One example highlighted in the review combined an electronic nose sensor with AI classification algorithms to detect Salmonella, achieving reported accuracy rates ranging from 85% to 100%. Another study used a random forest model to predict disease outcomes from untagged Salmonella genetic sequences, achieving 87% accuracy.
These findings suggest AI could help laboratories detect harmful pathogens more quickly and efficiently.
Detecting Chemical Contaminants and Food Fraud
Chemical contamination represented the second-largest research area, accounting for 25% of the reviewed studies.
Researchers frequently use AI to identify contaminants such as heavy metals and pesticide residues, often through non-destructive testing methods that allow products to be analyzed without being damaged.
Food authenticity and fraud accounted for 17% of the studies. In these applications, AI was used to identify suspicious activities within supply chains. One example involved analyzing electronic invoices to flag potentially suspicious oil manufacturers, demonstrating how AI can support transparency and traceability in food production networks.
Improving Foodborne Disease Surveillance
The review also highlighted AI’s growing role in tracking foodborne disease outbreaks.
In one example, Researchers used anonymized smartphone search and location data to identify contaminated venues. According to the study cited in the review, this AI-driven approach was more than three times as effective as traditional outbreak investigations.

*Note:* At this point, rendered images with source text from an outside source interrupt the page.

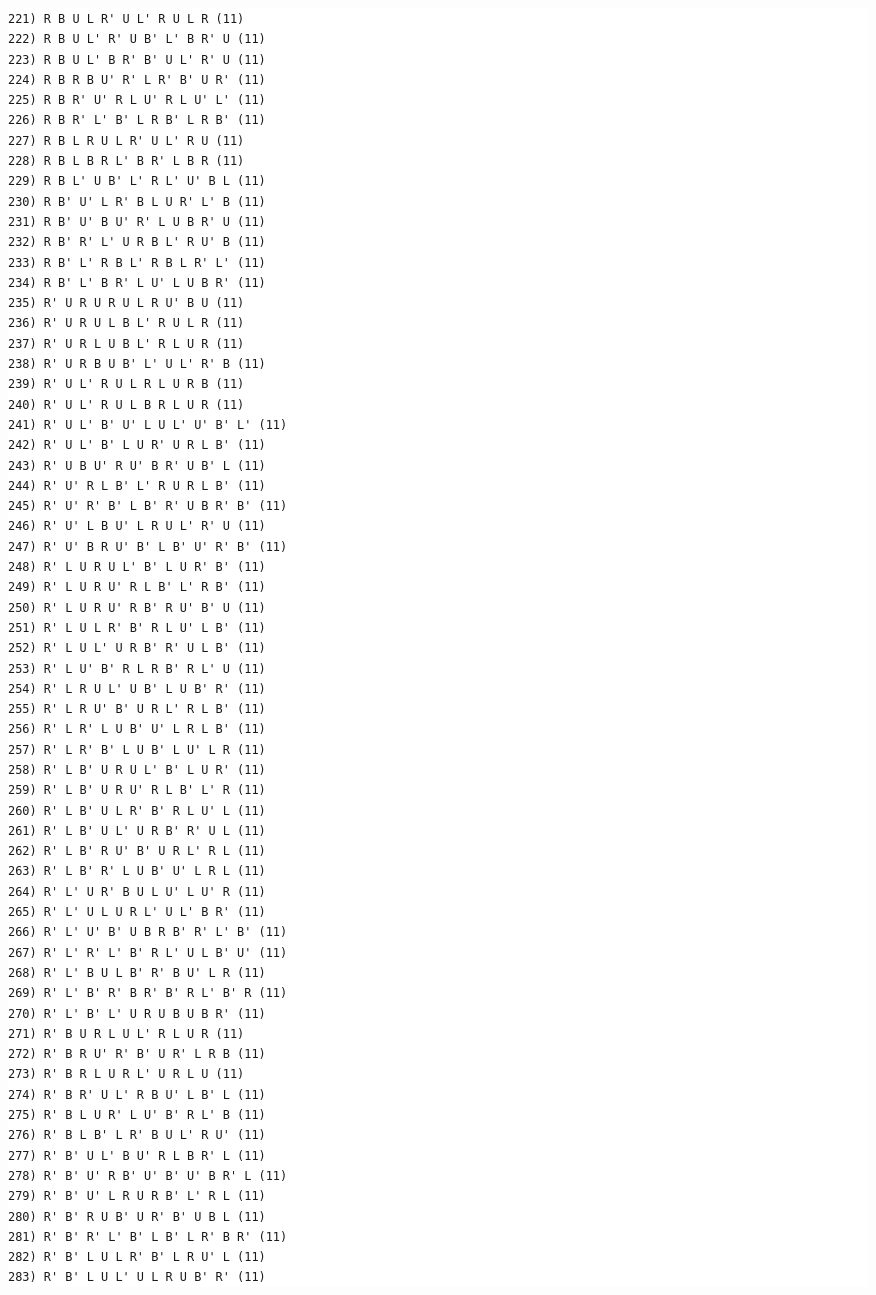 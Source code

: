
 ```
221) R B U L R' U L' R U L R (11)
222) R B U L' R' U B' L' B R' U (11)
223) R B U L' B R' B' U L' R' U (11)
224) R B R B U' R' L R' B' U R' (11)
225) R B R' U' R L U' R L U' L' (11)
226) R B R' L' B' L R B' L R B' (11)
227) R B L R U L R' U L' R U (11)
228) R B L B R L' B R' L B R (11)
229) R B L' U B' L' R L' U' B L (11)
230) R B' U' L R' B L U R' L' B (11)
231) R B' U' B U' R' L U B R' U (11)
232) R B' R' L' U R B L' R U' B (11)
233) R B' L' R B L' R B L R' L' (11)
234) R B' L' B R' L U' L U B R' (11)
235) R' U R U R U L R U' B U (11)
236) R' U R U L B L' R U L R (11)
237) R' U R L U B L' R L U R (11)
238) R' U R B U B' L' U L' R' B (11)
239) R' U L' R U L R L U R B (11)
240) R' U L' R U L B R L U R (11)
241) R' U L' B' U' L U L' U' B' L' (11)
242) R' U L' B' L U R' U R L B' (11)
243) R' U B U' R U' B R' U B' L (11)
244) R' U' R L B' L' R U R L B' (11)
245) R' U' R' B' L B' R' U B R' B' (11)
246) R' U' L B U' L R U L' R' U (11)
247) R' U' B R U' B' L B' U' R' B' (11)
248) R' L U R U L' B' L U R' B' (11)
249) R' L U R U' R L B' L' R B' (11)
250) R' L U R U' R B' R U' B' U (11)
251) R' L U L R' B' R L U' L B' (11)
252) R' L U L' U R B' R' U L B' (11)
253) R' L U' B' R L R B' R L' U (11)
254) R' L R U L' U B' L U B' R' (11)
255) R' L R U' B' U R L' R L B' (11)
256) R' L R' L U B' U' L R L B' (11)
257) R' L R' B' L U B' L U' L R (11)
258) R' L B' U R U L' B' L U R' (11)
259) R' L B' U R U' R L B' L' R (11)
260) R' L B' U L R' B' R L U' L (11)
261) R' L B' U L' U R B' R' U L (11)
262) R' L B' R U' B' U R L' R L (11)
263) R' L B' R' L U B' U' L R L (11)
264) R' L' U R' B U L U' L U' R (11)
265) R' L' U L U R L' U L' B R' (11)
266) R' L' U' B' U B R B' R' L' B' (11)
267) R' L' R' L' B' R L' U L B' U' (11)
268) R' L' B U L B' R' B U' L R (11)
269) R' L' B' R' B R' B' R L' B' R (11)
270) R' L' B' L' U R U B U B R' (11)
271) R' B U R L U L' R L U R (11)
272) R' B R U' R' B' U R' L R B (11)
273) R' B R L U R L' U R L U (11)
274) R' B R' U L' R B U' L B' L (11)
275) R' B L U R' L U' B' R L' B (11)
276) R' B L B' L R' B U L' R U' (11)
277) R' B' U L' B U' R L B R' L (11)
278) R' B' U' R B' U' B' U' B R' L (11)
279) R' B' U' L R U R B' L' R L (11)
280) R' B' R U B' U R' B' U B L (11)
281) R' B' R' L' B' L B' L R' B R' (11)
282) R' B' L U L R' B' L R U' L (11)
283) R' B' L U L' U L R U B' R' (11)
```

Such applications suggest AI could strengthen public health responses by helping authorities identify contamination sources more rapidly.
Deep Learning Is Becoming More Common
The review found a notable shift toward more advanced deep learning techniques in recent years.

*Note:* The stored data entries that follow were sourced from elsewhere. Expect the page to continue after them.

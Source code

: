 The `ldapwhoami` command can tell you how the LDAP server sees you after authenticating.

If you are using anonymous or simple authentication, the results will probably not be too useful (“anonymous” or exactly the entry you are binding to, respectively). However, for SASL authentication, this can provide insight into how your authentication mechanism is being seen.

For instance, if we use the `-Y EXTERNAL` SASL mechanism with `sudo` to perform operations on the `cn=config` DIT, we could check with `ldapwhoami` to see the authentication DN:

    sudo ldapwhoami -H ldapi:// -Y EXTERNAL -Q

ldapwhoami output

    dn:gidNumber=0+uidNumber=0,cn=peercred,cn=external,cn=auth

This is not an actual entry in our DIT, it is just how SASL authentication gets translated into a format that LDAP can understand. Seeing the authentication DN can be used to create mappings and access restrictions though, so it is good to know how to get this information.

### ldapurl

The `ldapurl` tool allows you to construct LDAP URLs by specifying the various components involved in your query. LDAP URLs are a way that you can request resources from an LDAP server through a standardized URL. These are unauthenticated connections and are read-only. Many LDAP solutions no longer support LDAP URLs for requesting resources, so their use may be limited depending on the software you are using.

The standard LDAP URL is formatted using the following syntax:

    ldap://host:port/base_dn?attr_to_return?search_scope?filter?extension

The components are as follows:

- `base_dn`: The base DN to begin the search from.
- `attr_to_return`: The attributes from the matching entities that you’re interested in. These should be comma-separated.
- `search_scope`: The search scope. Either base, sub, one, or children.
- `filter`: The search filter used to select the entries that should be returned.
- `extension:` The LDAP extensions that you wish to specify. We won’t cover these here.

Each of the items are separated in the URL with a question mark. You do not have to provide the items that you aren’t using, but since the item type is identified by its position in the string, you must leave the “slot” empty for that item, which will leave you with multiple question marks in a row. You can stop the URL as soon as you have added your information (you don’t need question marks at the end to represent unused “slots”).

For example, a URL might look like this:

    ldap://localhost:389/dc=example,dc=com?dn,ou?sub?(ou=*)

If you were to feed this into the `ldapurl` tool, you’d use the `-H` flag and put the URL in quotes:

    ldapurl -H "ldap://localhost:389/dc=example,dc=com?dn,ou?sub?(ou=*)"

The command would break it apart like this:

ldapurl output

The proportion of studies using deep learning models increased from 22% in 2019 to 43% in 2023, reflecting the growing capability of these systems to analyze increasingly complex Food Safety datasets.
Food Safety Challenges That Still Need to Be Addressed
Despite the promising results, the authors emphasize that several important challenges remain.
One of the biggest obstacles is class imbalance. Most Food Safety datasets contain examples of safe food products and low-contamination environments, while actual contamination events are relatively rare. This can make it difficult for AI systems to accurately identify uncommon but high-risk situations.
Data privacy concerns and proprietary restrictions also limit the sharing of information needed to develop and validate more robust models.
The Researchers further noted that comparing the performance of different AI models across studies remains challenging because many datasets contain only a small number of positive contamination cases and a limited set of predictor combinations.
The review also acknowledged its own limitations. Because it focused only on Scopus-indexed literature, it may not fully capture commercial or industrial applications of AI used in food manufacturing environments but not reported in peer-reviewed publications.
Moving Toward Predictive Food Safety
Looking ahead, the authors highlight emerging Technologies such as explainable AI and federated learning as potential solutions to current challenges.
Explainable AI can help users understand how algorithms arrive at decisions, improving transparency and trust. Federated learning allows organizations to collaborate on AI model development without directly sharing sensitive data.
Overall, the review suggested that AI has the potential to transform Food Safety from a largely reactive system into a more data-driven, predictive, and transparent approach. As these Technologies continue to evolve, they could play an increasingly important role in protecting consumers and strengthening the resilience of global agrifood systems.